Given a sorted array nums, remove the duplicates in-place

Question

I wrote an algorithm to solve this challenge but would love some feedback on its efficiency and, if you were an interviewer, what your opinion would be on my solution. I believe my time complexity is \$O(N)\$. Is this correct?

The Task:

Given a sorted array nums, remove the duplicates in-place such that each element appear only once and return the new length.

Do not allocate extra space for another array, you must do this by modifying the input array in-place with O(1) extra memory.

Example: Given nums = [0,0,1,1,1,2,2,3,3,4]

Your function should return length = 5, with the first five elements of nums being modified to 0, 1, 2, 3, and 4 respectively.

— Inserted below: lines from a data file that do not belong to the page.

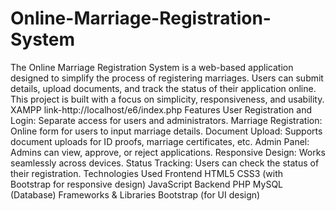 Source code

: # Online-Marriage-Registration-System
The Online Marriage Registration System is a web-based application designed to simplify the process of registering marriages. Users can submit details, upload documents, and track the status of their application online. This project is built with a focus on simplicity, responsiveness, and usability.  XAMPP link-http://localhost/e6/index.php
Features
User Registration and Login: Separate access for users and administrators.
Marriage Registration: Online form for users to input marriage details.
Document Upload: Supports document uploads for ID proofs, marriage certificates, etc.
Admin Panel: Admins can view, approve, or reject applications.
Responsive Design: Works seamlessly across devices.
Status Tracking: Users can check the status of their registration.
Technologies Used
Frontend
HTML5
CSS3 (with Bootstrap for responsive design)
JavaScript
Backend
PHP
MySQL (Database)
Frameworks & Libraries
Bootstrap (for UI design)


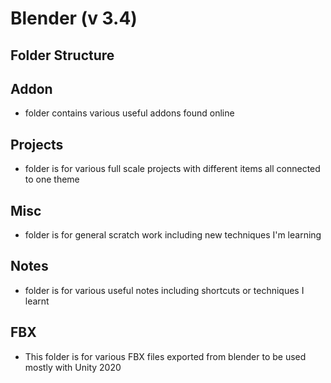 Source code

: # Blender (v 3.4)

## Folder Structure

## Addon 
- folder contains various useful addons found online

## Projects 
- folder is for various full scale projects with different items all connected to one theme

## Misc 
- folder is for general scratch work including new techniques I'm learning

## Notes 
- folder is for various useful notes including shortcuts or techniques I learnt

## FBX
- This folder is for various FBX files exported from blender to be used mostly with Unity 2020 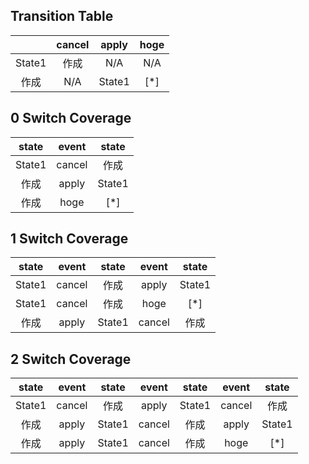 ## Transition Table

| |cancel|apply|hoge|
| :----: | :----: | :----: | :----: |
|State1|作成|N/A|N/A|
|作成|N/A|State1|[*]|

## 0 Switch Coverage

|state|event|state|
| :----: | :----: | :----: |
|State1|cancel|作成|
|作成|apply|State1|
|作成|hoge|[*]|

## 1 Switch Coverage

|state|event|state|event|state|
| :----: | :----: | :----: | :----: | :----: |
|State1|cancel|作成|apply|State1|
|State1|cancel|作成|hoge|[*]|
|作成|apply|State1|cancel|作成|

## 2 Switch Coverage

|state|event|state|event|state|event|state|
| :----: | :----: | :----: | :----: | :----: | :----: | :----: |
|State1|cancel|作成|apply|State1|cancel|作成|
|作成|apply|State1|cancel|作成|apply|State1|
|作成|apply|State1|cancel|作成|hoge|[*]|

It doesn't matter what values are set in the array beyond the returned length.

My Solution:

def removeDuplicates(self, nums):
    """
    :type nums: List[int]
    :rtype: int
    """
    if(nums):
        IndFirstKind = IndCompare = 0
        lengthArray = len(nums)
        while(IndCompare < lengthArray):
            if nums[IndFirstKind] == nums[IndCompare]:
                IndCompare = IndCompare + 1
            else:
                if(IndFirstKind + 1 != IndCompare):
                    temp = nums[IndCompare]
                    nums[IndCompare] = nums[IndFirstKind + 1]
                    nums[IndFirstKind + 1]= temp
                IndFirstKind = IndFirstKind +1
                IndCompare = IndCompare + 1
        return IndFirstKind + 1
    return 0

Answer 1

This is a job for itertools.groupby:

i = 0
for key, _ in groupby(nums):
    nums[i] = key
    i += 1
return i

A look at the implementation of groupby shows that it allocates \$O(1)\$ extra space, as required by the problem.

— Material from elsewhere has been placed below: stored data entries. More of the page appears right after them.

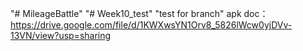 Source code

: "# MileageBattle" 
"# Week10_test" 
"test for branch"
apk doc：
https://drive.google.com/file/d/1KWXwsYN1Orv8_5826lWcw0yjDVv-13VN/view?usp=sharing

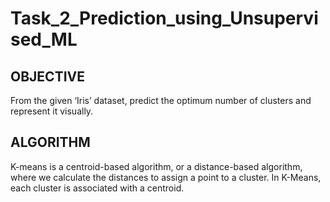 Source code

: # Task_2_Prediction_using_Unsupervised_ML
## OBJECTIVE

From the given ‘Iris’ dataset, predict the optimum number of clusters and represent it visually.

## ALGORITHM 

K-means is a centroid-based algorithm, or a distance-based algorithm, where we calculate the distances to assign a point to a cluster. In K-Means, each cluster is associated with a centroid.

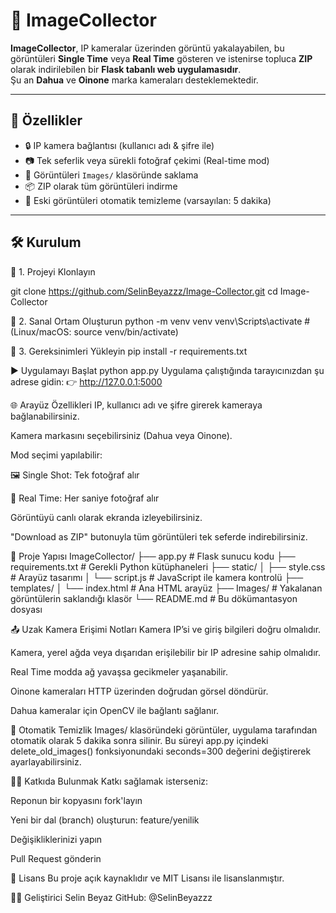 # 📸 ImageCollector

**ImageCollector**, IP kameralar üzerinden görüntü yakalayabilen, bu görüntüleri **Single Time** veya **Real Time** gösteren ve istenirse topluca **ZIP** olarak indirilebilen bir **Flask tabanlı web uygulamasıdır**.  
Şu an **Dahua** ve **Oinone** marka kameraları desteklemektedir.

---

## 🚀 Özellikler

- 🔒 IP kamera bağlantısı (kullanıcı adı & şifre ile)
- 📷 Tek seferlik veya sürekli fotoğraf çekimi (Real-time mod)
- 💾 Görüntüleri `Images/` klasöründe saklama
- 📦 ZIP olarak tüm görüntüleri indirme
- 🧼 Eski görüntüleri otomatik temizleme (varsayılan: 5 dakika)

---

## 🛠️ Kurulum

🔹 1. Projeyi Klonlayın

git clone https://github.com/SelinBeyazzz/Image-Collector.git
cd Image-Collector


🔹 2. Sanal Ortam Oluşturun
python -m venv venv
venv\Scripts\activate  # (Linux/macOS: source venv/bin/activate)


🔹 3. Gereksinimleri Yükleyin
pip install -r requirements.txt


▶️ Uygulamayı Başlat
python app.py
Uygulama çalıştığında tarayıcınızdan şu adrese gidin:
👉 http://127.0.0.1:5000


🌐 Arayüz Özellikleri
IP, kullanıcı adı ve şifre girerek kameraya bağlanabilirsiniz.

Kamera markasını seçebilirsiniz (Dahua veya Oinone).

Mod seçimi yapılabilir:

🖼️ Single Shot: Tek fotoğraf alır

📡 Real Time: Her saniye fotoğraf alır

Görüntüyü canlı olarak ekranda izleyebilirsiniz.

"Download as ZIP" butonuyla tüm görüntüleri tek seferde indirebilirsiniz.


📁 Proje Yapısı
ImageCollector/
├── app.py                  # Flask sunucu kodu
├── requirements.txt        # Gerekli Python kütüphaneleri
├── static/
│   ├── style.css           # Arayüz tasarımı
│   └── script.js           # JavaScript ile kamera kontrolü
├── templates/
│   └── index.html          # Ana HTML arayüz
├── Images/                 # Yakalanan görüntülerin saklandığı klasör
└── README.md               # Bu dökümantasyon dosyası


📤 Uzak Kamera Erişimi Notları
Kamera IP’si ve giriş bilgileri doğru olmalıdır.

Kamera, yerel ağda veya dışarıdan erişilebilir bir IP adresine sahip olmalıdır.

Real Time modda ağ yavaşsa gecikmeler yaşanabilir.

Oinone kameraları HTTP üzerinden doğrudan görsel döndürür.

Dahua kameralar için OpenCV ile bağlantı sağlanır.


🧹 Otomatik Temizlik
Images/ klasöründeki görüntüler, uygulama tarafından otomatik olarak 5 dakika sonra silinir.
Bu süreyi app.py içindeki delete_old_images() fonksiyonundaki seconds=300 değerini değiştirerek ayarlayabilirsiniz.


🧑‍💻 Katkıda Bulunmak
Katkı sağlamak isterseniz:

Reponun bir kopyasını fork'layın

Yeni bir dal (branch) oluşturun: feature/yenilik

Değişikliklerinizi yapın

Pull Request gönderin


📄 Lisans
Bu proje açık kaynaklıdır ve MIT Lisansı ile lisanslanmıştır.


🙋‍♀️ Geliştirici
Selin Beyaz
GitHub: @SelinBeyazzz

The i += 1 could be avoided using enumerate, like this:

i = -1 # in case nums is empty
for i, (key, _) in enumerate(groupby(nums)):
    nums[i] = key
return i + 1

but the need for an exceptional case to handle empty input is rather inelegant.

Answer 2

while loops are not that common in Python. Instead, we prefer to iterate over elements directly using for loops.

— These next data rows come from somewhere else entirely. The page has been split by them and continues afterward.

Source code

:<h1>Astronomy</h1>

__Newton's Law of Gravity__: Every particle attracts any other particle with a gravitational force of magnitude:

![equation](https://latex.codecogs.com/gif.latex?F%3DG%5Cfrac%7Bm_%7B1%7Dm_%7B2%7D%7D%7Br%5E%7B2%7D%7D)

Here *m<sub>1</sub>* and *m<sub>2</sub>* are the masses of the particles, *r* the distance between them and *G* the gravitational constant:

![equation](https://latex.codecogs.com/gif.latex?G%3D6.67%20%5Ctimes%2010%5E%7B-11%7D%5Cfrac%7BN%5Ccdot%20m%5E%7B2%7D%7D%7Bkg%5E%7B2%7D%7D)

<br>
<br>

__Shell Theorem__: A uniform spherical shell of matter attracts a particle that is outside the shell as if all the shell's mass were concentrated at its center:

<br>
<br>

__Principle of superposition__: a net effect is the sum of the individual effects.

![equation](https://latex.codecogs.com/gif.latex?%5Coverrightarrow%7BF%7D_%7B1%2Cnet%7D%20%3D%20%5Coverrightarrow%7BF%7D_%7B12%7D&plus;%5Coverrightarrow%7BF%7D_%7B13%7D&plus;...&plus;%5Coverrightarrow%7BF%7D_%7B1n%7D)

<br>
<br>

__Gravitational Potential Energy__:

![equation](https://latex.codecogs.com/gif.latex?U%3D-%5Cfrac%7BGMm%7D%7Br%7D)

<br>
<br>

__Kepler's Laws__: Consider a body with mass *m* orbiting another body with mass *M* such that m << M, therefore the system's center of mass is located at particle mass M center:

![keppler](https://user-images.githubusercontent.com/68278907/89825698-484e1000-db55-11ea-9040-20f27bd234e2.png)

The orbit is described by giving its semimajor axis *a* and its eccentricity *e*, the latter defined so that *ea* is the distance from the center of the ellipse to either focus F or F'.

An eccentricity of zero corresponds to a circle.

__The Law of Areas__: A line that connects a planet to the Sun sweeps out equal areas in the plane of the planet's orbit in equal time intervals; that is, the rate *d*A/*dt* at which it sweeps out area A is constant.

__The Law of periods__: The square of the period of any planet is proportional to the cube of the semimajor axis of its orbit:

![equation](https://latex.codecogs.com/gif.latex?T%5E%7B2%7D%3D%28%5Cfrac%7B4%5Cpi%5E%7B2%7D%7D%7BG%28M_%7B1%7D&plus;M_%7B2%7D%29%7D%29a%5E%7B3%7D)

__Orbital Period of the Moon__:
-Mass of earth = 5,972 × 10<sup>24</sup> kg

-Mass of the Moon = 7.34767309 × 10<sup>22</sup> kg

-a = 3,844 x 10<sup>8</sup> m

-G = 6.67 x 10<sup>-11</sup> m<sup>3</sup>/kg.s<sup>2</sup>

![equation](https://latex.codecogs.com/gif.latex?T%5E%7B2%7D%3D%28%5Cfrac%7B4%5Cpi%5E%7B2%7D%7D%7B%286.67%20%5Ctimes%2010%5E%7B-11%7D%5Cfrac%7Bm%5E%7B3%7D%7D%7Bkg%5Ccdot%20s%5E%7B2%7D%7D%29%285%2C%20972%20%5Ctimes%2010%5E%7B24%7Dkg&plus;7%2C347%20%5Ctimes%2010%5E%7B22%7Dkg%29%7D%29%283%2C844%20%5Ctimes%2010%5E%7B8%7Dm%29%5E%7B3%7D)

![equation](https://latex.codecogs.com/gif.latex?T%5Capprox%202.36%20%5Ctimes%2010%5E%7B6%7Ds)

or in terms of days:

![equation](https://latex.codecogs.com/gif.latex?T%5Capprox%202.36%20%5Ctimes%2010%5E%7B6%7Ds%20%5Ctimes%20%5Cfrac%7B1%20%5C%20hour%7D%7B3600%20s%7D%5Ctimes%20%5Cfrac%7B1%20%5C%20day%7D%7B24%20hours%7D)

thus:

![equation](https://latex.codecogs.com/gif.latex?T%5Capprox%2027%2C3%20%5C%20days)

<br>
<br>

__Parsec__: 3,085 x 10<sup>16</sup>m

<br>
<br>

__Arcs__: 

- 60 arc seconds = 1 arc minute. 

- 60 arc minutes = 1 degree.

In your case, using a running index of last modified value, you can compare the current value with the last modified to easily skip duplicates:

index_to_update = 0
for element in nums:
    if element > nums[index_to_update]:
        index_to_update += 1
        nums[index_to_update] = element

this approach store the number of elements updated in index_to_update but the first element (0 in your example) is never updated as it will never be strictly greater than the front of the list. So you need to account for it manually in your return value:

return index_to_update + 1

However, this approach lead to wrong results with empty lists, so you also have to take it into account:

def remove_duplicates(nums):
    if not nums:
        return 0

    index_to_update = 0
    for element in nums:
        if element > nums[index_to_update]:
            index_to_update += 1
            nums[index_to_update] = element

    return index_to_update + 1

Note the use of snake_case in the name of the function as per PEP8 guidelines. I also removed self to make this a regular function as there is absolutely no need to have this in a class.

Answer 3

• Flat is better than nested. Consider reverting the first if condition:

  if not nums:
      return 0
  
  # main logic goes here, less one indentation level
  

• An if-else as a body of the loop is always a red flag. In this case he body of the while loop is better expressed by another loop: we want to skip all dups of nums[intFirstKind]. Consider

      while (nums[indFirstKind] == nums[indCompare]:
          indCompare += 1
  

  You may want to go an extra mile and factor this in a function. skipDuplicates looks like a good name. BTW, what would be the parameters? what shall it return?

• Swapping nums[indCompare] with nums[indFirstKind + 1] seems like a pure waste of time. If however you insist on swapping, do it in a pythonic way:

  nums[indCompare], nums[indFirstKind + 1] = nums[indFirstKind + 1], nums[indCompare]
  

---

All that said, the solution should be along the lines of

    indCopyTo = 0
    indFirstKind = 0
    indCompare = 1

    while indCompare < len(nums):
        nums[indCopyTo] = nums[indFirstKind]
        indCopyTo += 1
        while nums[indFirstKind] == nums[indCompare]:
            indCompare += 1
        indFirstKind = indCompare
    return indCopyTo